A los ojos del mundo, no parece razonable pensar que la pobreza y la indigencia puedan tener una fuerza salvífica; sin embargo, es lo que
enseña el Apóstol cuando dice: «No hay en ella muchos sabios en lo humano, ni muchos poderosos, ni muchos aristócratas; sino que, lo necio
del mundo lo ha escogido Dios para humillar a los sabios, y lo débil del mundo lo ha escogido Dios para humillar lo poderoso. Aún más, ha
escogido la gente baja del mundo, lo despreciable, lo que no cuenta, para anular a lo que cuenta, de modo que nadie pueda gloriarse en
presencia del Señor» (1 Co 1,26-29). Con los ojos humanos no se logra ver esta fuerza salvífica; con los ojos de la fe, en cambio, se la
puede ver en acción y experimentarla en primera persona. En el corazón del Pueblo de Dios que camina late esta fuerza salvífica, que no
excluye a nadie y a todos congrega en una verdadera peregrinación de conversión para reconocer y amar a los pobres.
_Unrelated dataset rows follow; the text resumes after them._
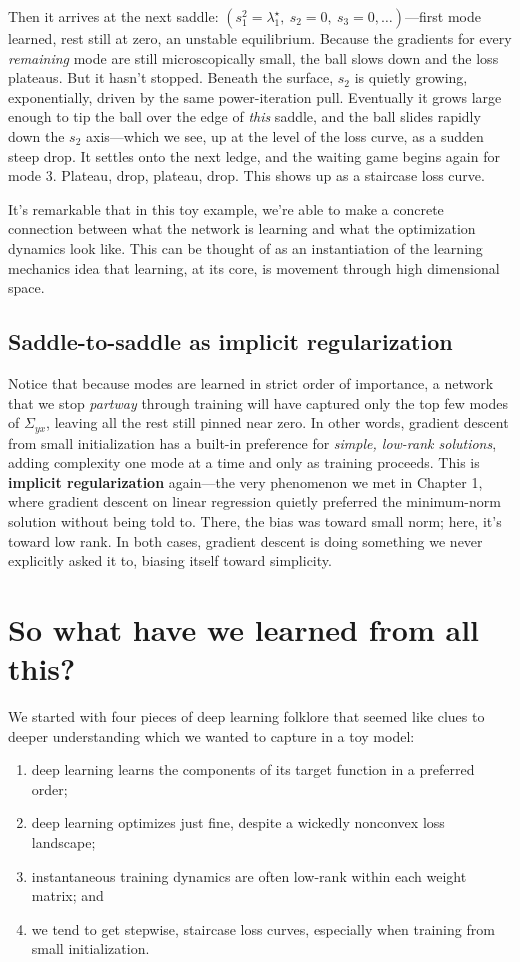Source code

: Then it arrives at the next saddle: $(s_1^2 = \lambda^\star_1,\ s_2 = 0,\ s_3 = 0,
\dots)$---first mode learned, rest still at zero, an unstable equilibrium. Because the gradients for every \emph{remaining}
mode are still microscopically small, the ball slows down and the loss plateaus. But it hasn't stopped. Beneath the surface, $s_2$ is quietly growing,
exponentially, driven by the same power-iteration pull. Eventually it grows large
enough to tip the ball over the edge of \emph{this} saddle, and the ball slides
rapidly down the $s_2$ axis---which we see, up at the level of the loss curve, as a
sudden steep drop. It settles onto the next ledge, and the waiting game begins
again for mode 3. Plateau, drop, plateau, drop. This shows up as a staircase loss curve.

It's remarkable that in this toy example, we're able to make a concrete 
connection between what the network is learning and what the optimization dynamics look like.
This can be thought of as an instantiation of the learning mechanics idea that learning, at its core,
is movement through high dimensional space.

\subsection{Saddle-to-saddle as implicit regularization}

Notice that because modes are learned in strict order of importance, a
network that we stop \emph{partway} through training will have captured only the
top few modes of $\Sigma_{yx}$, leaving all the rest still pinned near zero. In
other words, gradient descent from small initialization has a built-in preference
for \emph{simple, low-rank solutions}, adding complexity one mode at a time and
only as training proceeds. This is \textbf{implicit regularization} again---the
very phenomenon we met in Chapter 1, where gradient descent on linear regression
quietly preferred the minimum-norm solution without being told to. There, the bias
was toward small norm; here, it's toward low rank. In both cases, gradient descent
is doing something we never explicitly asked it to, biasing itself toward
simplicity.

\section{So what have we learned from all this?}

We started with four pieces of deep learning folklore that seemed like clues to deeper understanding which we wanted to capture in a toy model:
\begin{enumerate}
    \item deep learning learns the components of its target function in a
    preferred order;
    \item deep learning optimizes just fine, despite a wickedly nonconvex loss
    landscape;
    \item instantaneous training dynamics are often low-rank within each weight
    matrix; and
    \item we tend to get stepwise, staircase loss curves, especially when training
    from small initialization.
\end{enumerate}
10. El Señor no abandona al que lo busca y a cuantos lo invocan; «no olvida el grito de los pobres» (Sal 9,13), porque sus oídos están
atentos a su voz. La esperanza del pobre desafía las diversas situaciones de muerte, porque él se sabe amado particularmente por Dios, y así
logra vencer el sufrimiento y la exclusión. Su condición de pobreza no le quita la dignidad que ha recibido del Creador; vive con la certeza
de que Dios mismo se la restituirá plenamente, pues él no es indiferente a la suerte de sus hijos más débiles, al contrario, se da cuenta de
sus afanes y dolores y los toma en sus manos, y a ellos les concede fuerza y valor (cf. Sal 10,14). La esperanza del pobre se consolida con
la certeza de ser acogido por el Señor, de encontrar en él la verdadera justicia, de ser fortalecido en su corazón para seguir amando (cf.
Sal 10,17).
La condición que se pone a los discípulos del Señor Jesús, para ser evangelizadores coherentes, es sembrar signos tangibles de esperanza. A
todas las comunidades cristianas y a cuantos sienten la necesidad de llevar esperanza y consuelo a los pobres, pido que se comprometan para
que esta Jornada Mundial pueda reforzar en muchos la voluntad de colaborar activamente para que nadie se sienta privado de cercanía y
solidaridad. Que nos acompañen las palabras del profeta que anuncia un futuro distinto: «A vosotros, los que teméis mi nombre, os iluminará
un sol de justicia y hallaréis salud a su sombra» (Mal 3,20).